With encouraging news about effective coronavirus vaccines, people are starting to get more optimistic about travel. When travel picks back up, I hope we continue to slow down and enjoy the beauty around us.
This week I took a short road trip to Seattle. After a couple of days without electricity and heat in my Portland home base, I needed a coronavirus-safe getaway with a nice bathtub and a warm hotel room. Based on past experience, I knew the Hyatt Regency Seattle would be the perfect place.
My nights at the Hyatt were fantastic, as expected. The hotel was quiet, the rates were low and I got to take advantage of three World of Hyatt promotions on my stay. I earned 3x points per dollar I spent, I got free parking in downtown Seattle and the two nights I stayed counted as four qualifying nights towards renewing my Hyatt Globalist elite status for 2022. And the gym was open! (By reservation.)
While the stay was just as I expected, I didn’t realize how much my visit to this hotel would make me reflect on how my relationship with travel has changed in the past year.
As we’re all about to commemorate one year of a world with a lot of lockdowns and little travel, perhaps it’s a good time to consider how much the travel industry – and travelers – have overcome.
Travel before the pandemic
For me, it’s pretty natural that I reflect on life before the coronavirus when I’m visiting a location I’d frequented back when we naturally stood close together in lines, crowded in elevators and ate from communal breakfast buffets. Sometimes I stop and think, did we really do all those things?
When I arrived at the Hyatt Regency Seattle and was greeted by the single staff member manning the cavernous empty reception area, I was reminded that it had been exactly a year to the day that I’d last visited this hotel. In fact, I’d used my World of Hyatt points to stay at this hotel on two separate occasions in 2020 before the world shut down.
Before the pandemic, it wasn’t unusual for me to spend up to 100 nights a year in a hotel bed and half of my days away from my own home. I loved using my rewards points, bouncing from place to place and searching for the perfect combination of an excellent hotel breakfast and a soaking tub to bookend my days spent exploring new – and sometimes old – destinations.I truly loved travel pre-pandemic.
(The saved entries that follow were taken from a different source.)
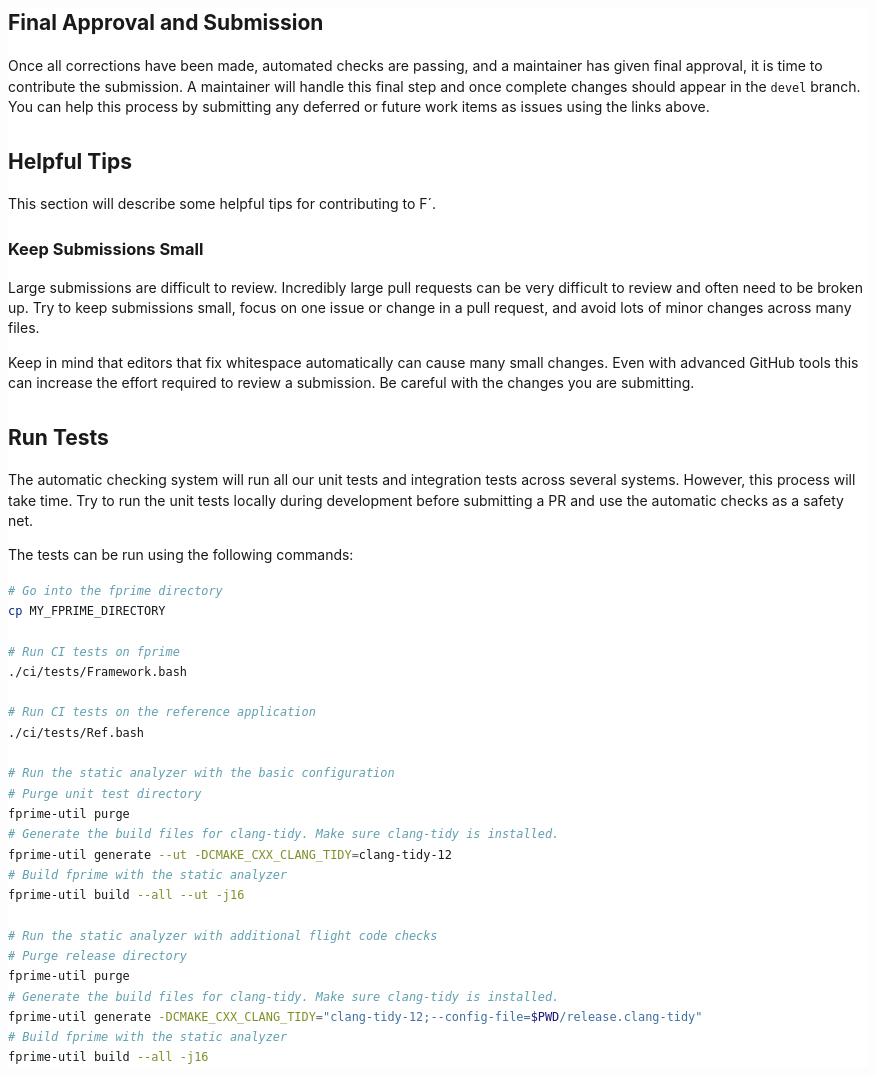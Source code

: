 ## Final Approval and Submission

Once all corrections have been made, automated checks are passing, and a maintainer has given final approval, it is time
to contribute the submission. A maintainer will handle this final step and once complete changes should appear in the
`devel` branch. You can help this process by submitting any deferred or future work items as issues using the links
above.

## Helpful Tips

This section will describe some helpful tips for contributing to F´.

### Keep Submissions Small

Large submissions are difficult to review. Incredibly large pull requests can be very difficult to review and often need
to be broken up. Try to keep submissions small, focus on one issue or change in a pull request, and avoid lots of minor
changes across many files.

Keep in mind that editors that fix whitespace automatically can cause many small changes. Even with advanced GitHub
tools this can increase the effort required to review a submission. Be careful with the changes you are submitting.

## Run Tests

The automatic checking system will run all our unit tests and integration tests across several systems. However, this
process will take time. Try to run the unit tests locally during development before submitting a PR and use the
automatic checks as a safety net.

The tests can be run using the following commands:

```bash
# Go into the fprime directory
cp MY_FPRIME_DIRECTORY

# Run CI tests on fprime
./ci/tests/Framework.bash

# Run CI tests on the reference application
./ci/tests/Ref.bash

# Run the static analyzer with the basic configuration
# Purge unit test directory
fprime-util purge
# Generate the build files for clang-tidy. Make sure clang-tidy is installed.
fprime-util generate --ut -DCMAKE_CXX_CLANG_TIDY=clang-tidy-12
# Build fprime with the static analyzer
fprime-util build --all --ut -j16

# Run the static analyzer with additional flight code checks
# Purge release directory
fprime-util purge
# Generate the build files for clang-tidy. Make sure clang-tidy is installed.
fprime-util generate -DCMAKE_CXX_CLANG_TIDY="clang-tidy-12;--config-file=$PWD/release.clang-tidy"
# Build fprime with the static analyzer
fprime-util build --all -j16
```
But reflecting back, I often I found myself too busy in the logistics of traveling to stop long enough to be grateful and wonder at the miracle of it all. I was always trying to beat a crowd, get to the next place or looking at my phone for the perfect hidden happy hour spot with an Instagrammable view – sometimes neglecting the beauty right around me.
Even when I wasn’t traveling, I was always somewhere else in my mind: planning the next trip, forever counting my credit card points and calculating how far I could stretch them to a new adventure. I was points obsessed.
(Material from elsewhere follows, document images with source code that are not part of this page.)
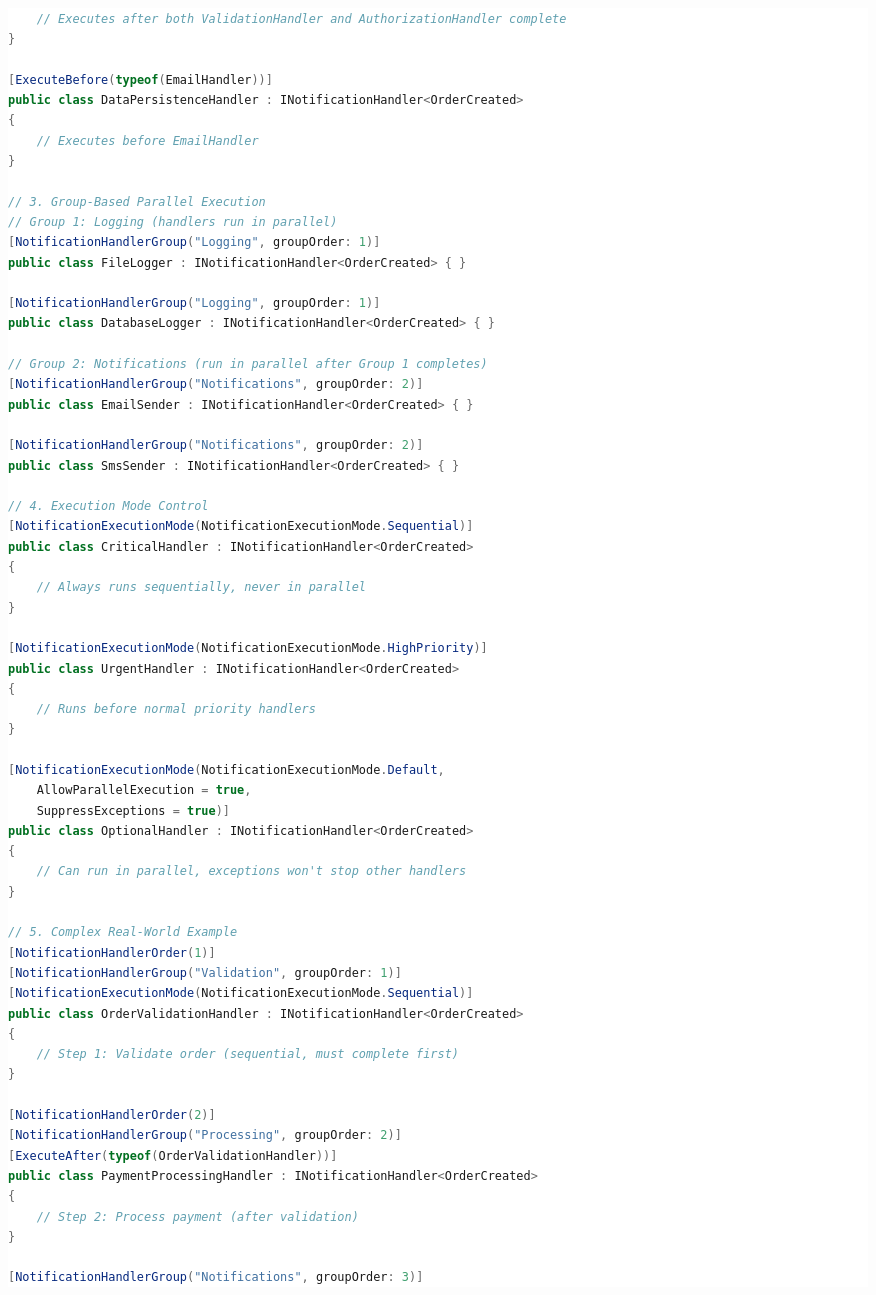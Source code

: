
 ```csharp
    // Executes after both ValidationHandler and AuthorizationHandler complete
}

[ExecuteBefore(typeof(EmailHandler))]
public class DataPersistenceHandler : INotificationHandler<OrderCreated>
{
    // Executes before EmailHandler
}

// 3. Group-Based Parallel Execution
// Group 1: Logging (handlers run in parallel)
[NotificationHandlerGroup("Logging", groupOrder: 1)]
public class FileLogger : INotificationHandler<OrderCreated> { }

[NotificationHandlerGroup("Logging", groupOrder: 1)]
public class DatabaseLogger : INotificationHandler<OrderCreated> { }

// Group 2: Notifications (run in parallel after Group 1 completes)
[NotificationHandlerGroup("Notifications", groupOrder: 2)]
public class EmailSender : INotificationHandler<OrderCreated> { }

[NotificationHandlerGroup("Notifications", groupOrder: 2)]
public class SmsSender : INotificationHandler<OrderCreated> { }

// 4. Execution Mode Control
[NotificationExecutionMode(NotificationExecutionMode.Sequential)]
public class CriticalHandler : INotificationHandler<OrderCreated>
{
    // Always runs sequentially, never in parallel
}

[NotificationExecutionMode(NotificationExecutionMode.HighPriority)]
public class UrgentHandler : INotificationHandler<OrderCreated>
{
    // Runs before normal priority handlers
}

[NotificationExecutionMode(NotificationExecutionMode.Default, 
    AllowParallelExecution = true,
    SuppressExceptions = true)]
public class OptionalHandler : INotificationHandler<OrderCreated>
{
    // Can run in parallel, exceptions won't stop other handlers
}

// 5. Complex Real-World Example
[NotificationHandlerOrder(1)]
[NotificationHandlerGroup("Validation", groupOrder: 1)]
[NotificationExecutionMode(NotificationExecutionMode.Sequential)]
public class OrderValidationHandler : INotificationHandler<OrderCreated>
{
    // Step 1: Validate order (sequential, must complete first)
}

[NotificationHandlerOrder(2)]
[NotificationHandlerGroup("Processing", groupOrder: 2)]
[ExecuteAfter(typeof(OrderValidationHandler))]
public class PaymentProcessingHandler : INotificationHandler<OrderCreated>
{
    // Step 2: Process payment (after validation)
}

[NotificationHandlerGroup("Notifications", groupOrder: 3)]
```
See related: When to use your rewards and when to pay with cash
What the pandemic has taught me about travel
When the coronavirus stopped me in my tracks last March, and closed UK borders sent me packing, I wasn’t sure what to do with myself. I was still able to amass points and miles by ordering grocery delivery from the comfort of my living room sofa. But for months upon months, there was no next big thing to plan.
While not traveling was a huge disappointment of the past year, I have to admit that it’s also been an amazing lesson. For me, this pandemic has been the world’s greatest reminder that the ability I have had to travel in the past and will certainly again have to travel in the future is an extraordinary privilege.
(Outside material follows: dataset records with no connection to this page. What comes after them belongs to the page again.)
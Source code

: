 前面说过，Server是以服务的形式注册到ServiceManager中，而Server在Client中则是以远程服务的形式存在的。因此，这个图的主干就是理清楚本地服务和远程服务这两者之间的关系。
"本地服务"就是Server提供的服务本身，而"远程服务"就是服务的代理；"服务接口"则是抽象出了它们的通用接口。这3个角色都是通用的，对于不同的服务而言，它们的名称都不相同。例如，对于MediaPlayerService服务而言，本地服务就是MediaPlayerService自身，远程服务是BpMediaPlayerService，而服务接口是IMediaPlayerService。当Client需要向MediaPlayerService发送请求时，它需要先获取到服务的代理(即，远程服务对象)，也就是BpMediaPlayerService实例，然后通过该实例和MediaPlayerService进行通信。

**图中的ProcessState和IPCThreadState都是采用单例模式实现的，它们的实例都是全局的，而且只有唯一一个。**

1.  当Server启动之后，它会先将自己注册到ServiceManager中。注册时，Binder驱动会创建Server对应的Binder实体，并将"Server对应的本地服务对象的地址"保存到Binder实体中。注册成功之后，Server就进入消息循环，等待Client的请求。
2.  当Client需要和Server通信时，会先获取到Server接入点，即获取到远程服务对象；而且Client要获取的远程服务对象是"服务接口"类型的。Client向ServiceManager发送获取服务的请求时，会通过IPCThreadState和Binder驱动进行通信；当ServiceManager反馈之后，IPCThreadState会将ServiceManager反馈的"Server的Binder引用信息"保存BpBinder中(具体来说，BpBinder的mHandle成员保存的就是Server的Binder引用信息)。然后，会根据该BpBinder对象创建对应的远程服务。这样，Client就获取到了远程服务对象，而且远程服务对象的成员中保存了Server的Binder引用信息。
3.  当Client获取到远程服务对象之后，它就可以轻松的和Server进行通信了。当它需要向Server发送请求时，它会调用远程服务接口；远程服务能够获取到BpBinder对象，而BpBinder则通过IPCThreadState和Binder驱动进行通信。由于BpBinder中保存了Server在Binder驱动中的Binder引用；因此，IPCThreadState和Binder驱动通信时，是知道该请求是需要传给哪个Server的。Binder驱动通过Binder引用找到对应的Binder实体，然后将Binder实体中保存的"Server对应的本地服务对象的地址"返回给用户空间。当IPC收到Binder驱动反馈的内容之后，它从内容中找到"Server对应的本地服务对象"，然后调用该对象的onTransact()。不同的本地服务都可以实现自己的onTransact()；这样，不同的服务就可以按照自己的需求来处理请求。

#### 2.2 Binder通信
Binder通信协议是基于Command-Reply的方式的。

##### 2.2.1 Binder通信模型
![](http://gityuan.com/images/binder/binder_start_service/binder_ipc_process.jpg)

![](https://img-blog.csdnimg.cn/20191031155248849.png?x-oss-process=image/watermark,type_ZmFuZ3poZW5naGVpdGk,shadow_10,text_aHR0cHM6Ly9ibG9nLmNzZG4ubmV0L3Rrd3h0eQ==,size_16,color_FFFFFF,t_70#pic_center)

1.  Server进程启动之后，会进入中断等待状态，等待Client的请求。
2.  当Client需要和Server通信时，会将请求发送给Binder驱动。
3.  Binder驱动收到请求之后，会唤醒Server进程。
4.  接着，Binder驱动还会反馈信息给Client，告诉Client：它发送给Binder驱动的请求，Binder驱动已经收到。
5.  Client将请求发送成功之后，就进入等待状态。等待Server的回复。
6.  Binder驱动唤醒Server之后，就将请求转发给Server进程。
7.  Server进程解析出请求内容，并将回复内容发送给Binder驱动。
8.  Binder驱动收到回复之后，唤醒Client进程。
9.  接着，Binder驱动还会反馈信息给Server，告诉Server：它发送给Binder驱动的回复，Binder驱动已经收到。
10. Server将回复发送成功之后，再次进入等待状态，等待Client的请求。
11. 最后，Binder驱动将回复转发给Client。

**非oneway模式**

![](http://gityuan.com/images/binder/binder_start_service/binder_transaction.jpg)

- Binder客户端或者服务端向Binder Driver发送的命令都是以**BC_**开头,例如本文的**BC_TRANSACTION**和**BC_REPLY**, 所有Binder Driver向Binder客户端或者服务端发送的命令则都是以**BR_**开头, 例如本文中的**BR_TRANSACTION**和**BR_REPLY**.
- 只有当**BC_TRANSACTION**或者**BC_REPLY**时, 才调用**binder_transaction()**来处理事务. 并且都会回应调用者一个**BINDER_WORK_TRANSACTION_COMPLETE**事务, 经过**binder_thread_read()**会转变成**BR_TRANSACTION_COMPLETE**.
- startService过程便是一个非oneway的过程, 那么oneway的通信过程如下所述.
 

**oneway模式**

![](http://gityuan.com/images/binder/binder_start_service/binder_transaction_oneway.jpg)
As I’ve traveled a small amount the last year, I find myself being more patient, more grateful and more in awe of even the smallest opportunities that I have. This year has shifted so much of my perspective. I used to be frustrated to wait in immigration lines or disappointed if I didn’t get a nice view or the best upgrade. Now I’m just grateful to be sleeping in any hotel room where someone else has cleaned and made the bed for me. And I can’t even imagine how excited I’ll be to truly put my passport back to work again – no matter how long the line is.
Though sometimes I’m still nostalgic for old travel times, I do get encouraged by visiting places like the Hyatt in Seattle. While so much of the hotel isn’t yet fully open, I’m so thrilled that it’s no longer completely closed and thankful for every employee who has returned to their work in hospitality. Friends, we are heading in the right direction.
The travel industry is continuing to adapt to make things as safe and convenient as possible for visitors. Destinations have discovered new ways to welcome and serve local and domestic travelers. We’ve seen tour operators reimagine travel experiences and bring them to your homes and kitchens.
And we’ve all adapted to slower living, exploring more of the beauty that’s closer to home. Sure, there are still closed borders and so many uncertainties about how things will look in the future, but at least we are beginning to look forward again.
Every day my list of friends and family who have been vaccinated grows. Likewise, my list of people who I know who have found ways to safely return to travel is growing. Of course, we aren’t back to pre-pandemic ways yet, but I’m wondering if that’s really the place where we ever want to be again.
Instead of bringing travel back the way it was, my hope is that travel will come back a little better. And that we’ll all be a little bit better ourselves as travelers – more kind, more patient and definitely more grateful.
It’s been a wild ride this year, but there’s light at the end of the tunnel.